The full set of identified tendencies for the spelling of schwa in RP, along with the explanations:
<a> normally;
<u> after initial /s/;
<o> after initial /k/;
<o> before /n/;
<o> in medial syllables before /l/;
<e> in medial syllables before /r/;
<e> before final /nt/;
<o> before final /k/, /p/, /t/, or /m/;
Unspelt in final /zəm/;
<u> before final <s>;
<e> before final /l/;
<ar> before final /d/;
<er> after /t/, when word-final or preceding /n/;
<er> word-finally after /d/;
<er> word-finally after /ð/;
<er> word-finally after /p/.
Exegesis
Statistics. Schwa appears only in unstressed syllables, but is very frequent there. Some care should be taken here, in that northern speech often has a full vowel where RP, and therefore this list, has a schwa.
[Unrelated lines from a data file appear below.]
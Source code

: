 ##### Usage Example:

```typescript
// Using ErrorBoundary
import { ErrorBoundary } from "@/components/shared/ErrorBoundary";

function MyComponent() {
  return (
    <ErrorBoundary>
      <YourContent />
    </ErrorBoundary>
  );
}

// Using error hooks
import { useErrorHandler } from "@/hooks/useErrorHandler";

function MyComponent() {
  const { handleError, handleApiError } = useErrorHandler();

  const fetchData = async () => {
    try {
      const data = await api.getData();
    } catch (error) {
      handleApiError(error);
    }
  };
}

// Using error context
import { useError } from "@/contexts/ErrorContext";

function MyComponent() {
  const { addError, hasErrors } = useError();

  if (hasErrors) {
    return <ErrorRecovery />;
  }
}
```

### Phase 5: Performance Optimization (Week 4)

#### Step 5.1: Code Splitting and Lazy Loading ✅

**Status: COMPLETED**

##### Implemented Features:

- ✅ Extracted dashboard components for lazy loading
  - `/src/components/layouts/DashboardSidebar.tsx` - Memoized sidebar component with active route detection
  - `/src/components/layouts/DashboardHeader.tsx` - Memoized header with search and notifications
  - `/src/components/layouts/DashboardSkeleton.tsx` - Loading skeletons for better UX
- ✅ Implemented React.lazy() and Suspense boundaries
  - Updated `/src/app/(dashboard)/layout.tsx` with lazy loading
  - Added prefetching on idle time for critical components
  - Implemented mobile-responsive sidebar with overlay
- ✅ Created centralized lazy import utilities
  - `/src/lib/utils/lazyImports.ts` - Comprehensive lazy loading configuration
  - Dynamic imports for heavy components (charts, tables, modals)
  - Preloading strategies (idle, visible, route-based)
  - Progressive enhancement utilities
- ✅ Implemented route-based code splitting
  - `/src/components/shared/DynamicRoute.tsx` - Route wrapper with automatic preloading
<a> is by far the most common spelling for /ə/ in the general case (saliva), but 8 or 9 other spellings are also quite common, including <o> (daffodil), <er> (clever), <e> (shellac), <or> (forbid), <u> (triumph), <ar> (cellar), <re> (fibre), <ur> (pursue).
This case is due mostly to forms of the Latin prefix sub-. These forms have a tendency to be pronounced with /ʊ/ in the north. A few words in <a> (saloon) and <o> (solicit) are also found.
This case is due mostly to forms of the Latin prefix con- (commence, condense). These forms have a tendency to be pronounced with /ɒ/ in the north. In other forms, the spelling <a> is most common (casino).
This pattern emerges in part beceause it recapitulates the con- rules above (confide), in part because final /ən/ is disproportionately common (apron). This is only partly due to the Greek ending -on (rhododendron). The spellings <a> (pagan), <e> (token), and <er> (lantern) are also quite common. Note that no particular effort has been made here to distinguish the sequence /ən/ from syllabic /n̩/.
This pattern is due mostly to an Italian diminutive pattern (tremolo); otherwise <a> (buffalo), and <e> (procelain) are quite common as well. Note that it is not unusual for vowels to disappear entirely in such words.
This pattern depends to a large extent on the fact that Latin mostly had <e> in this position (camera, viscera). Otherwise <a> (minaret), and <o> (calorie) are quite common as well.
This depends on a common Latin pattern (aliment, silent), but there is also a prolific competing French pattern in -ant (tenant).
In general, <o> is used before word-final voiceless or nasal stops. This rule doesn't generalize to voiced stops, however; in particular, note the rule for final /d/ below. Other spellings are possible, but the default spelling <a> is surprisingly rare before voiceless stops.
An exception to the general rule for final /m/ (prism, spasm).
This pattern is due to the many Latin loans in -us. A more typical English spelling is with <a> (carcass, compass, terrace).
-el is a common native ending, but there are also many words in Latinate -al.
A few words use <o> or <a>.
Although <ter> (bitter) and <tern> (lantern) are common patterns, there are also many words in <ta> (data), <tan> (titan), <tre> (centre), <tar> (altar), <ton> (carton), and <tor> (motor).
<der> is most common in native words (murder), but there are many Latin and Romance words in <da> (agenda, armada).
This is a particularly reliable pattern in that there are a dozen words meeting it, and no exceptions. On the other hand, most of the words are like either in being grammatical.
There are only a handful of exceptions, like pupa.